▶ **YOUR GOAL**
The answer should consist of each line from the data below that includes "write".
"""
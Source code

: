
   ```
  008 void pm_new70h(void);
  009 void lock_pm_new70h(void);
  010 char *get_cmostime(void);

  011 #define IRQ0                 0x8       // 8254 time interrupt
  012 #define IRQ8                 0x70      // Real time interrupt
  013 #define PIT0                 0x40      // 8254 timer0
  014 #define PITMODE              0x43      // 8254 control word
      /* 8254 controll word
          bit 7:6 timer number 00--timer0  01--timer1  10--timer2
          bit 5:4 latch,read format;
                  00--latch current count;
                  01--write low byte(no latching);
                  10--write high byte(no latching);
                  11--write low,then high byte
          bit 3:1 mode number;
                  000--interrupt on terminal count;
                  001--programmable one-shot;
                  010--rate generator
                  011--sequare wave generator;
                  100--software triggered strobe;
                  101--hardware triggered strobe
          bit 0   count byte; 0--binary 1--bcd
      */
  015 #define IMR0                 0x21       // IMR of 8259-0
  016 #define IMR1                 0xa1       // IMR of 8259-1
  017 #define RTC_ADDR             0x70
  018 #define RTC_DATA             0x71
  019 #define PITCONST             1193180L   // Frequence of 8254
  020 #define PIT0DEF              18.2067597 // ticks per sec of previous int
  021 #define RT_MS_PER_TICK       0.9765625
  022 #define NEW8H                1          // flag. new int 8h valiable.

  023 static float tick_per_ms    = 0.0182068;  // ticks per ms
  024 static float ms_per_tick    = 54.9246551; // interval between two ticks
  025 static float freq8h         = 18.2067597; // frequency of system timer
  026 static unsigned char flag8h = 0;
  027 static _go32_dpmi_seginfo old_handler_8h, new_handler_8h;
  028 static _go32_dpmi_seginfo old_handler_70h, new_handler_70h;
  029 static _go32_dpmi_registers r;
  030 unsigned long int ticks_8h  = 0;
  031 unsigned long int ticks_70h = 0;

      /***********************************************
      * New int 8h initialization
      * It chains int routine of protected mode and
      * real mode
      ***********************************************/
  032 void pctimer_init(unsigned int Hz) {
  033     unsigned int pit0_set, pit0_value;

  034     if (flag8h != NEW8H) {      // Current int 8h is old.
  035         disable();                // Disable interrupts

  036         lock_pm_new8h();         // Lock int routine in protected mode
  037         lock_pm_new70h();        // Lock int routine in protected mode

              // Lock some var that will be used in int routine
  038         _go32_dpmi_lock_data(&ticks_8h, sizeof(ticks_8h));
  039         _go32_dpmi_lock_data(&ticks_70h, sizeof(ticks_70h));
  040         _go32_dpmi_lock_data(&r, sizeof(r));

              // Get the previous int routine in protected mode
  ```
"""
▶ **RESPONSE TO THIS EXERCISE**
                  01--write low byte(no latching);
                  10--write high byte(no latching);
                  11--write low,then high byte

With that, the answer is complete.